> **INSTRUCTIONS FOR THE TASK**
Could you copy every line from the material below in which "Lectura" appears?

RECORDS SUPPLIED section start

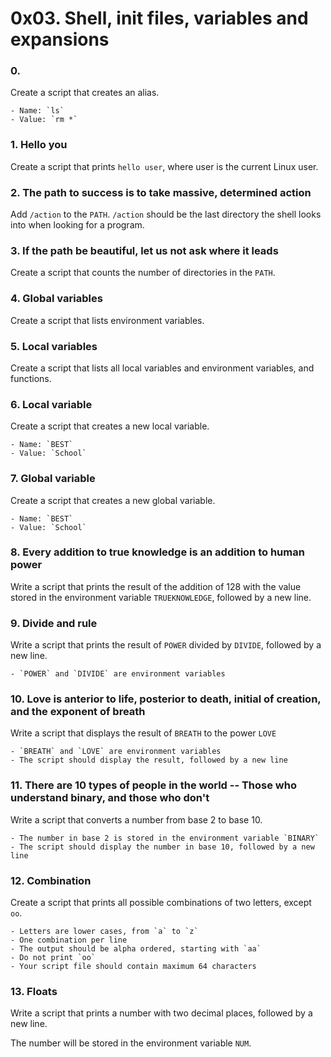 # 0x03. Shell, init files, variables and expansions

### 0. <o>
Create a script that creates an alias.

	- Name: `ls`
	- Value: `rm *`

### 1. Hello you
Create a script that prints `hello user`, where user is the current Linux user.

### 2. The path to success is to take massive, determined action
Add `/action` to the `PATH`. `/action` should be the last directory the shell looks into when looking for a program.

### 3. If the path be beautiful, let us not ask where it leads
Create a script that counts the number of directories in the `PATH`.

### 4. Global variables
Create a script that lists environment variables.

### 5. Local variables
Create a script that lists all local variables and environment variables, and functions.

### 6. Local variable
Create a script that creates a new local variable.

	- Name: `BEST`
	- Value: `School`

### 7. Global variable
Create a script that creates a new global variable.

	- Name: `BEST`
	- Value: `School`

### 8. Every addition to true knowledge is an addition to human power
Write a script that prints the result of the addition of 128 with the value stored in the environment variable `TRUEKNOWLEDGE`, followed by a new line.

### 9. Divide and rule
Write a script that prints the result of `POWER` divided by `DIVIDE`, followed by a new line.

	- `POWER` and `DIVIDE` are environment variables

### 10. Love is anterior to life, posterior to death, initial of creation, and the exponent of breath
Write a script that displays the result of `BREATH` to the power `LOVE`

	- `BREATH` and `LOVE` are environment variables
	- The script should display the result, followed by a new line

### 11. There are 10 types of people in the world -- Those who understand binary, and those who don't
Write a script that converts a number from base 2 to base 10.

	- The number in base 2 is stored in the environment variable `BINARY`
	- The script should display the number in base 10, followed by a new line

### 12. Combination
Create a script that prints all possible combinations of two letters, except `oo`.

	- Letters are lower cases, from `a` to `z`
	- One combination per line
	- The output should be alpha ordered, starting with `aa`
	- Do not print `oo`
	- Your script file should contain maximum 64 characters

### 13. Floats
Write a script that prints a number with two decimal places, followed by a new line.

The number will be stored in the environment variable `NUM`.


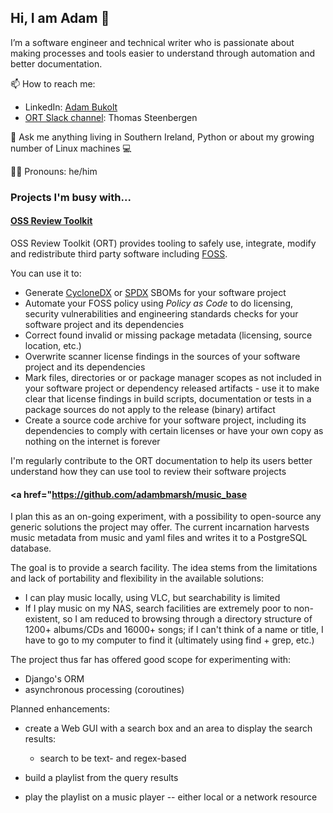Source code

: ## Hi, I am Adam 👋 

I’m a software engineer and technical writer who is passionate about making processes and tools easier to understand through automation and better documentation.

📫 How to reach me:
- LinkedIn: [Adam Bukolt](https://www.linkedin.com/in/adam-bukolt-8216981/)
- [ORT Slack channel](https://join.slack.com/t/ort-talk/shared_invite/zt-1c7yi4sj6-mk7R1fAa6ZdW5MQ6DfAVRg): Thomas Steenbergen

💬 Ask me anything living in Southern Ireland, Python or about my growing number of Linux machines  💻

🏳️‍🌈 Pronouns: he/him

### Projects I'm busy with...

#### <a href="https://github.com/oss-review-toolkit/ort">OSS Review Toolkit</a>

OSS Review Toolkit (ORT) provides tooling to safely use, integrate, modify and redistribute third party software including [FOSS](https://en.wikipedia.org/wiki/Free_and_open-source_software). 

You can use it to:
- Generate [CycloneDX](https://cyclonedx.org) or [SPDX](https://spdx.dev) SBOMs for your software project
- Automate your FOSS policy using _Policy as Code_ to do licensing, security vulnerabilities and engineering standards checks for your software project and its dependencies
- Correct found invalid or missing package metadata (licensing, source location, etc.)
- Overwrite scanner license findings in the sources of your software project and its dependencies
- Mark files, directories or or package manager scopes as not included in your software project or dependency released artifacts - use it to make clear that license findings in build scripts, documentation or tests in a package sources do not apply to the release (binary) artifact
- Create a source code archive for your software project, including its dependencies to comply with certain licenses or have your own copy as nothing on the internet is forever

I'm regularly contribute to the ORT documentation to help its users better understand how they can use tool to review their software projects

#### <a href="https://github.com/adambmarsh/music_base</a>

I plan this as an on-going experiment, with a possibility to open-source any
generic solutions the project may offer. The current incarnation harvests music
metadata from music and yaml files and writes it to a PostgreSQL database. 

The goal is to provide a search facility. The idea stems from the limitations and
lack of portability and flexibility in the available solutions:

- I can play music locally, using VLC, but searchability is limited
- If I play music on my NAS, search facilities are extremely poor to
  non-existent, so I am reduced to browsing through a directory structure of
  1200+ albums/CDs and 16000+ songs; if I can't think of a name or title, I have
  to go to my computer to find it (ultimately using find + grep, etc.)

The project thus far has offered good scope for experimenting with:
  - Django's ORM
  - asynchronous processing (coroutines)
  
Planned enhancements:

- create a Web GUI with a search box and an area to display the search results:
  - search to be text- and regex-based

- build a playlist from the query results
- play the playlist on a music player -- either local or a network resource

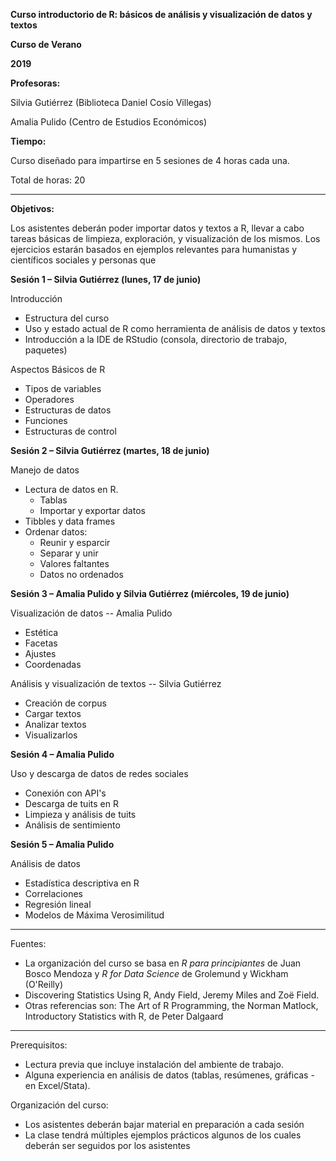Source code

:**Curso introductorio de R: básicos de análisis y visualización de datos y textos**

**Curso de Verano**

**2019**

**Profesoras:**

Silvia Gutiérrez (Biblioteca Daniel Cosío Villegas)

Amalia Pulido (Centro de Estudios Económicos)

**Tiempo:**

Curso diseñado para impartirse en 5 sesiones de 4 horas cada una.

Total de horas: 20

** **

**Objetivos:**

Los asistentes deberán poder importar datos y textos a R, llevar a cabo tareas básicas de limpieza, exploración, y visualización de los mismos. Los ejercicios estarán basados en ejemplos relevantes para humanistas y científicos sociales y personas que

**Sesión 1 – Silvia Gutiérrez (lunes, 17 de junio)**

Introducción

- Estructura del curso
- Uso y estado actual de R como herramienta de análisis de datos y textos
- Introducción a la IDE de RStudio (consola, directorio de trabajo, paquetes)

Aspectos Básicos de R

- Tipos de variables
- Operadores
- Estructuras de datos
- Funciones
- Estructuras de control

**Sesión 2 –  Silvia Gutiérrez (martes, 18 de junio)**

Manejo de datos

- Lectura de datos en R.
  - Tablas
  - Importar y exportar datos
- Tibbles y data frames
- Ordenar datos:
  - Reunir y esparcir
  - Separar y unir
  - Valores faltantes
  - Datos no ordenados

**Sesión 3 – Amalia Pulido y Silvia Gutiérrez (miércoles, 19 de junio)**

Visualización de datos -- Amalia Pulido

- Estética
- Facetas
- Ajustes
- Coordenadas

Análisis y visualización de textos -- Silvia Gutiérrez

- Creación de corpus
- Cargar textos
- Analizar textos
- Visualizarlos

**Sesión 4 – Amalia Pulido**

Uso y descarga de datos de redes sociales

- Conexión con API&#39;s
- Descarga de tuits en R
- Limpieza y análisis de tuits
- Análisis de sentimiento

**Sesión 5 – Amalia Pulido**

Análisis de datos

- Estadística descriptiva en R
- Correlaciones
- Regresión lineal
- Modelos de Máxima Verosimilitud

-----

 Fuentes:

- La organización del curso se basa en _R para principiantes_ de Juan Bosco Mendoza y _R for Data Science_ de Grolemund y Wickham (O&#39;Reilly)
- Discovering Statistics Using R, Andy Field, Jeremy Miles and Zoë Field.
- Otras referencias son: The Art of R Programming, the Norman Matlock, Introductory Statistics with R, de Peter Dalgaard

-----

Prerequisitos:

-  Lectura previa que incluye instalación del ambiente de trabajo.
-  Alguna experiencia en análisis de datos (tablas, resúmenes, gráficas - en Excel/Stata).

 Organización del curso:

- Los asistentes deberán bajar material en preparación a cada sesión
- La clase tendrá múltiples ejemplos prácticos algunos de los cuales deberán ser seguidos por los asistentes
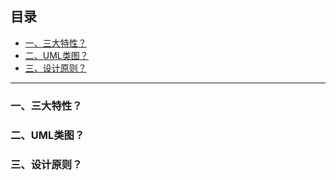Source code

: ## 目录

- [一、三大特性？](#)
- [二、UML类图？](#)
- [三、设计原则？](#)

---

### 一、三大特性？



### 二、UML类图？



### 三、设计原则？

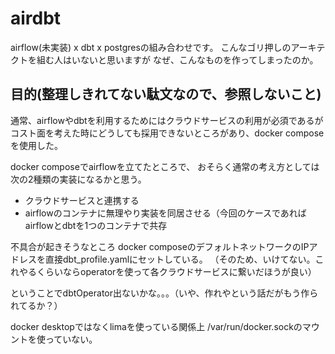 # airdbt

airflow(未実装) x dbt x postgresの組み合わせです。
こんなゴリ押しのアーキテクトを組む人はいないと思いますが
なぜ、こんなものを作ってしまったのか。

## 目的(整理しきれてない駄文なので、参照しないこと)
通常、airflowやdbtを利用するためにはクラウドサービスの利用が必須であるが
コスト面を考えた時にどうしても採用できないところがあり、docker composeを使用した。

docker composeでairflowを立てたところで、
おそらく通常の考え方としては次の2種類の実装になるかと思う。
- クラウドサービスと連携する
- airflowのコンテナに無理やり実装を同居させる（今回のケースであればairflowとdbtを1つのコンテナで共存

不具合が起きそうなところ
docker composeのデフォルトネットワークのIPアドレスを直接dbt_profile.yamlにセットしている。
（そのため、いけてない。これやるくらいならoperatorを使って各クラウドサービスに繋いだほうが良い）

ということでdbtOperator出ないかな。。。（いや、作れやという話だがもう作られてるか？）

docker desktopではなくlimaを使っている関係上
/var/run/docker.sockのマウントを使っていない。


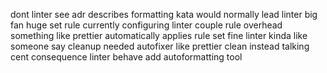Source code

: dont linter see adr describes formatting kata would normally lead linter big fan huge set rule currently configuring linter couple rule overhead something like prettier automatically applies rule set fine linter kinda like someone say cleanup needed autofixer like prettier clean instead talking cent consequence linter behave add autoformatting tool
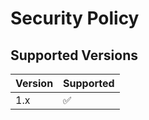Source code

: # Security Policy

## Supported Versions

| Version | Supported          |
| ------- | ------------------ |
| 1.x   | :white_check_mark: |
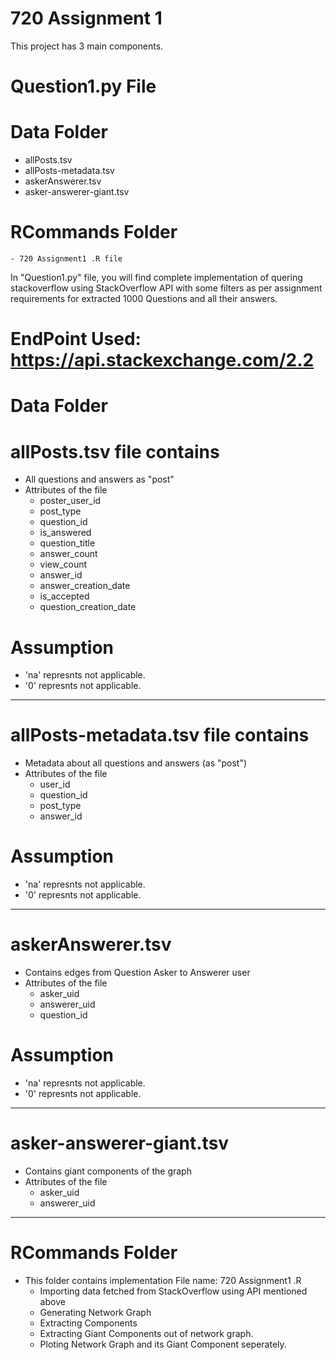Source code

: # 720 Assignment 1

This project has 3 main components.

# Question1.py File
# Data Folder
  - allPosts.tsv
  - allPosts-metadata.tsv
  - askerAnswerer.tsv
  - asker-answerer-giant.tsv
  # RCommands Folder
    - 720 Assignment1 .R file
    
In "Question1.py" file, you will find complete implementation of quering stackoverflow using StackOverflow API with some filters as per assignment requirements for extracted 1000 Questions and all their answers.

# EndPoint Used: https://api.stackexchange.com/2.2


# Data Folder
# allPosts.tsv file contains
  - All questions and answers as "post"
  - Attributes of the file
    - poster_user_id
    - post_type
    - question_id
    - is_answered
    - question_title
    - answer_count
    - view_count
    - answer_id
    - answer_creation_date
    - is_accepted
    - question_creation_date
    
# Assumption
- 'na' represnts not applicable.
- '0' represnts not applicable.

---------------------------------------------------------------------------------------------------------

# allPosts-metadata.tsv file contains
  - Metadata about all questions and answers (as "post")
  - Attributes of the file
    - user_id
    - question_id
    - post_type
    - answer_id
    
# Assumption
- 'na' represnts not applicable.
- '0' represnts not applicable.

---------------------------------------------------------------------------------------------------------

# askerAnswerer.tsv
- Contains edges from Question Asker to Answerer user
- Attributes of the file
    - asker_uid
    - answerer_uid
    - question_id

# Assumption
- 'na' represnts not applicable.
- '0' represnts not applicable.

---------------------------------------------------------------------------------------------------------  
  
# asker-answerer-giant.tsv
- Contains giant components of the graph
- Attributes of the file
    - asker_uid
    - answerer_uid
  
---------------------------------------------------------------------------------------------------------    
  
# RCommands Folder
- This folder contains implementation 
File name: 720 Assignment1 .R
  - Importing data fetched from StackOverflow using API mentioned above
  - Generating Network Graph 
  - Extracting Components
  - Extracting Giant Components out of network graph.
  - Ploting Network Graph and its Giant Component seperately.
  
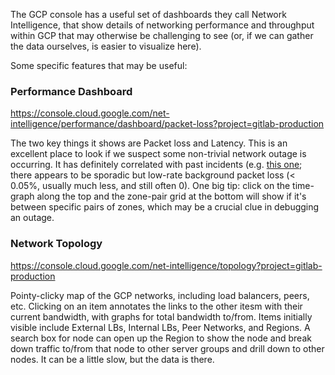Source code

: The GCP console has a useful set of dashboards they call Network Intelligence, that show details of networking performance and throughput within GCP that may otherwise be challenging to see (or, if we can gather the data ourselves, is easier to visualize here).

Some specific features that may be useful:

### Performance Dashboard

https://console.cloud.google.com/net-intelligence/performance/dashboard/packet-loss?project=gitlab-production

The two key things it shows are Packet loss and Latency.  This is an excellent place to look if we suspect some non-trivial network outage is occurring.  It has definitely correlated with past incidents (e.g. [this one](https://gitlab.com/gitlab-com/gl-infra/production/-/issues/3282); there appears to be sporadic but low-rate background packet loss (< 0.05%, usually much less, and still often 0).  One big tip: click on the time-graph along the top and the zone-pair grid at the bottom will show if it's between specific pairs of zones, which may be a crucial clue in debugging an outage.

### Network Topology

https://console.cloud.google.com/net-intelligence/topology?project=gitlab-production

Pointy-clicky map of the GCP networks, including load balancers, peers, etc. Clicking on an item annotates the links to the other itesm with their current bandwidth, with graphs for total bandwidth to/from.  Items initially visible include External LBs, Internal LBs, Peer Networks, and Regions.  A search box for node can open up the Region to show the node and break down traffic to/from that node to other server groups and drill down to other nodes.  It can be a little slow, but the data is there.

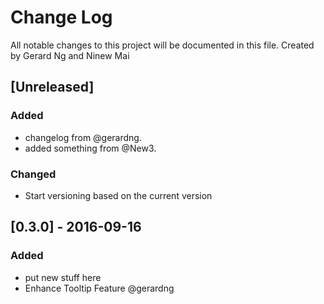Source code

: # Change Log
All notable changes to this project will be documented in this file. Created by Gerard Ng and Ninew Mai

## [Unreleased]
### Added
- changelog from @gerardng.
- added something from @New3.

### Changed
- Start versioning based on the current version

## [0.3.0] - 2016-09-16
### Added
- put new stuff here
- Enhance Tooltip Feature @gerardng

RECORDS SUPPLIED section end

> **ANSWER TO THE PROBLEM**
- Lectura de datos en R.
-  Lectura previa que incluye instalación del ambiente de trabajo.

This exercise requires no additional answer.